Location
- Croydon Road Croydon, Victoria Australia 37°47′21.6″S 145°16′56.4″E﻿ / ﻿37.789333°S 145.282333°E

Information
- Former names: Croydon High School
- Type: Public
- Established: 1958
- Status: Merged 2012 (renamed Melba College in 2013)
- Principal: Terry Bennett
- Qualifications offered: Victorian Certificate of Education (VCE), Victorian Certificate of Applied Learning (VCAL)
- Years offered: 7–12
- Enrolment: 560 (2010)
- Houses: Emerald, Sapphire, Ruby, Gold
- Colours: Red, blue and white
- Values: Respect, Honesty, Commitment, Achievement
- Website: www.croydonsc.vic.edu.au (archived August 2011)

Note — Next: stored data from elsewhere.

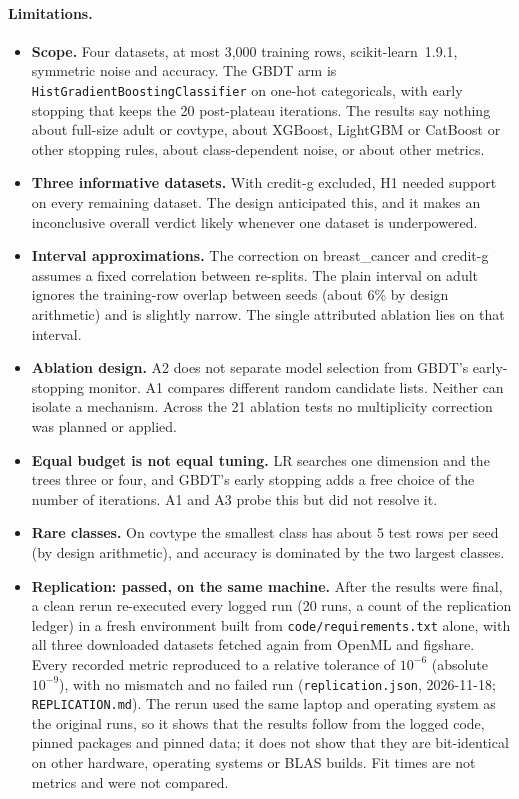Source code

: \documentclass[11pt]{article}
\newcommand{\ds}[1]{\textsf{#1}}
\newcommand{\bc}{\ds{breast\_cancer}}
\newcommand{\cg}{\ds{credit-g}}
\newcommand{\ad}{\ds{adult}}
\newcommand{\ct}{\ds{covtype}}
\begin{document}
\paragraph{Limitations.}
\begin{itemize}
  \item \textbf{Scope.} Four datasets, at most 3,000 training rows, scikit-learn~1.9.1,
  symmetric noise and accuracy. The GBDT arm is \texttt{HistGradientBoostingClassifier} on
  one-hot categoricals, with early stopping that keeps the 20 post-plateau iterations. The
  results say nothing about full-size \ad{} or \ct, about XGBoost, LightGBM or CatBoost or
  other stopping rules, about class-dependent noise, or about other metrics.
  \item \textbf{Three informative datasets.} With \cg{} excluded, H1 needed support on every
  remaining dataset. The design anticipated this, and it makes an inconclusive overall
  verdict likely whenever one dataset is underpowered.
  \item \textbf{Interval approximations.} The correction on \bc{} and \cg{} assumes a fixed
  correlation between re-splits. The plain interval on \ad{} ignores the training-row
  overlap between seeds (about 6\% by design arithmetic) and is slightly narrow. The single attributed ablation lies on that
  interval.
  \item \textbf{Ablation design.} A2 does not separate model selection from GBDT's
  early-stopping monitor. A1 compares different random candidate lists. Neither can isolate
  a mechanism. Across the 21 ablation tests no multiplicity correction was planned or
  applied.
  \item \textbf{Equal budget is not equal tuning.} LR searches one dimension and the trees
  three or four, and GBDT's early stopping adds a free choice of the number of iterations.
  A1 and A3 probe this but did not resolve it.
  \item \textbf{Rare classes.} On \ct{} the smallest class has about 5 test rows per seed (by
  design arithmetic),
  and accuracy is dominated by the two largest classes.
  \item \textbf{Replication: passed, on the same machine.} After the results were final, a
  clean rerun re-executed every logged run (20 runs, a count of the replication ledger) in a
  fresh environment built from \texttt{code/requirements.txt} alone, with all three
  downloaded datasets fetched again from OpenML and figshare. Every recorded metric
  reproduced to a relative tolerance of $10^{-6}$ (absolute $10^{-9}$), with no mismatch
  and no failed run (\texttt{replication.json}, 2026-11-18; \texttt{REPLICATION.md}). The
  rerun used the same laptop and operating system as the original runs, so it shows that
  the results follow from the logged code, pinned packages and pinned data; it does not
  show that they are bit-identical on other hardware, operating systems or BLAS builds.
  Fit times are not metrics and were not compared.
\end{itemize}
\end{document}
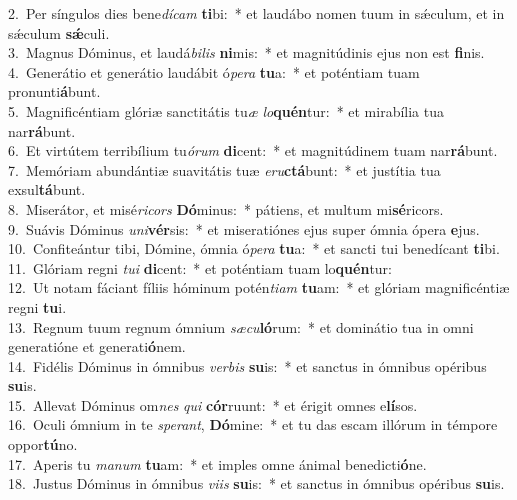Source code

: {2.~}Per síngulos dies bene\textit{dí}\textit{cam} \textbf{ti}bi:~* et laudábo nomen tuum in sǽculum, et in sǽculum \textbf{sǽ}culi.\\
{3.~}Magnus Dóminus, et laudá\textit{bi}\textit{lis} \textbf{ni}mis:~* et magnitúdinis ejus non est \textbf{fi}nis.\\
{4.~}Generátio et generátio laudábit ó\textit{pe}\textit{ra} \textbf{tu}a:~* et poténtiam tuam pronunti\textbf{á}bunt.\\
{5.~}Magnificéntiam glóriæ sanctitátis tu\textit{æ} \textit{lo}\textbf{quén}tur:~* et mirabília tua nar\textbf{rá}bunt.\\
{6.~}Et virtútem terribílium tu\textit{ó}\textit{rum} \textbf{di}cent:~* et magnitúdinem tuam nar\textbf{rá}bunt.\\
{7.~}Memóriam abundántiæ suavitátis tuæ \textit{e}\textit{ru}\textbf{ctá}bunt:~* et justítia tua exsul\textbf{tá}bunt.\\
{8.~}Miserátor, et misé\textit{ri}\textit{cors} \textbf{Dó}minus:~* pátiens, et multum mi\textbf{sé}ricors.\\
{9.~}Suávis Dóminus \textit{u}\textit{ni}\textbf{vér}sis:~* et miseratiónes ejus super ómnia ópera \textbf{e}jus.\\
{10.~}Confiteántur tibi, Dómine, ómnia ó\textit{pe}\textit{ra} \textbf{tu}a:~* et sancti tui benedícant \textbf{ti}bi.\\
{11.~}Glóriam regni \textit{tu}\textit{i} \textbf{di}cent:~* et poténtiam tuam lo\textbf{quén}tur:\\
{12.~}Ut notam fáciant fíliis hóminum potén\textit{ti}\textit{am} \textbf{tu}am:~* et glóriam magnificéntiæ regni \textbf{tu}i.\\
{13.~}Regnum tuum regnum ómnium \textit{sæ}\textit{cu}\textbf{ló}rum:~* et dominátio tua in omni generatióne et generati\textbf{ó}nem.\\
{14.~}Fidélis Dóminus in ómnibus \textit{ver}\textit{bis} \textbf{su}is:~* et sanctus in ómnibus opéribus \textbf{su}is.\\
{15.~}Allevat Dóminus om\textit{nes} \textit{qui} \textbf{cór}ruunt:~* et érigit omnes e\textbf{lí}sos.\\
{16.~}Oculi ómnium in te \textit{spe}\textit{rant}, \textbf{Dó}mine:~* et tu das escam illórum in témpore oppor\textbf{tú}no.\\
{17.~}Aperis tu \textit{ma}\textit{num} \textbf{tu}am:~* et imples omne ánimal benedicti\textbf{ó}ne.\\
{18.~}Justus Dóminus in ómnibus \textit{vi}\textit{is} \textbf{su}is:~* et sanctus in ómnibus opéribus \textbf{su}is.\\

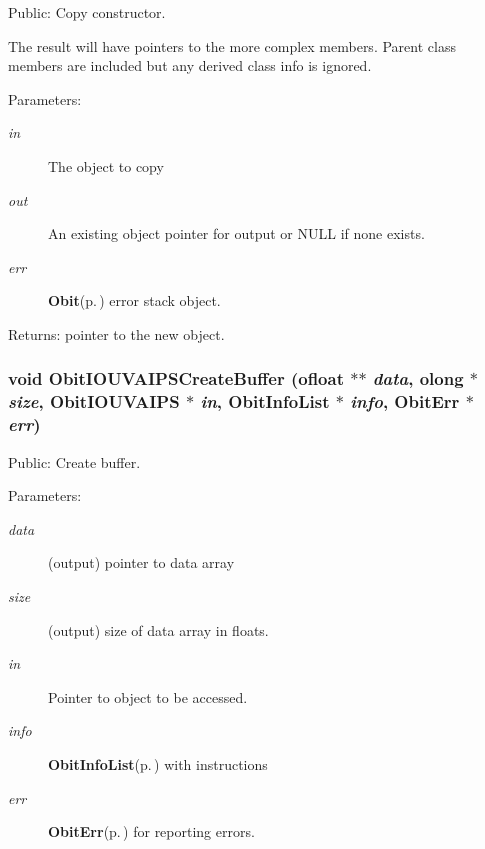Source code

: Public: Copy constructor. 

The result will have pointers to the more complex members. Parent class members are included but any derived class info is ignored. \begin{Desc}
\item[Parameters:]
\begin{description}
\item[{\em in}]The object to copy \item[{\em out}]An existing object pointer for output or NULL if none exists. \item[{\em err}]{\bf Obit}{\rm (p.\,\pageref{structObit})} error stack object. \end{description}
\end{Desc}
\begin{Desc}
\item[Returns:]pointer to the new object. \end{Desc}
\subsubsection{\setlength{\rightskip}{0pt plus 5cm}void Obit\-IOUVAIPSCreate\-Buffer ({\bf ofloat} $\ast$$\ast$ {\em data}, {\bf olong} $\ast$ {\em size}, {\bf Obit\-IOUVAIPS} $\ast$ {\em in}, {\bf Obit\-Info\-List} $\ast$ {\em info}, {\bf Obit\-Err} $\ast$ {\em err})}\label{ObitIOUVAIPS_8c_a29}


Public: Create buffer. 

\begin{Desc}
\item[Parameters:]
\begin{description}
\item[{\em data}](output) pointer to data array \item[{\em size}](output) size of data array in floats. \item[{\em in}]Pointer to object to be accessed. \item[{\em info}]{\bf Obit\-Info\-List}{\rm (p.\,\pageref{structObitInfoList})} with instructions \item[{\em err}]{\bf Obit\-Err}{\rm (p.\,\pageref{structObitErr})} for reporting errors. \end{description}
\end{Desc}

= Croydon Secondary College =

Croydon Secondary College was a secondary school located on Croydon Road in the suburb of Croydon, Victoria, Australia. It was established in 1958 and was initially called Croydon High School. The school's final principal before its merger was Terry Bennett, who was inaugurated at the start of 2011.

==Programs==
The school offered the Victorian Certificate of Education (VCE) and the Victorian Certificate of Applied Learning (VCAL). One LOTE subject was offered, which was German. Croydon's sister school was Albert Einstein Gymnasium, in Ulm, Germany. The college was part of The Eastland Cluster of Schools for Vocational Education Programs, which gave students access to various VET courses, of which VET Music was hosted at Croydon Secondary.

The college was part of the Yarra Valley eLearning Community along with six other schools. This program was funded through Phase 1 of the Leading Schools Fund. The school was also part of the Maroondah Education Coalition, along with Maroondah Secondary College with which it later merged.

Croydon Secondary College had a music program incorporating a marching band, wind symphony, concert band and junior band. The school also had a successful debating team which won the state championship in 2007, and hosted the regional competition for Years 7 and 8.

==Merger==

At the end of 2011, Croydon Secondary College ceased operations as an individual school, and merged with Maroondah Secondary College under the temporary name Croydon Maroondah Secondary College.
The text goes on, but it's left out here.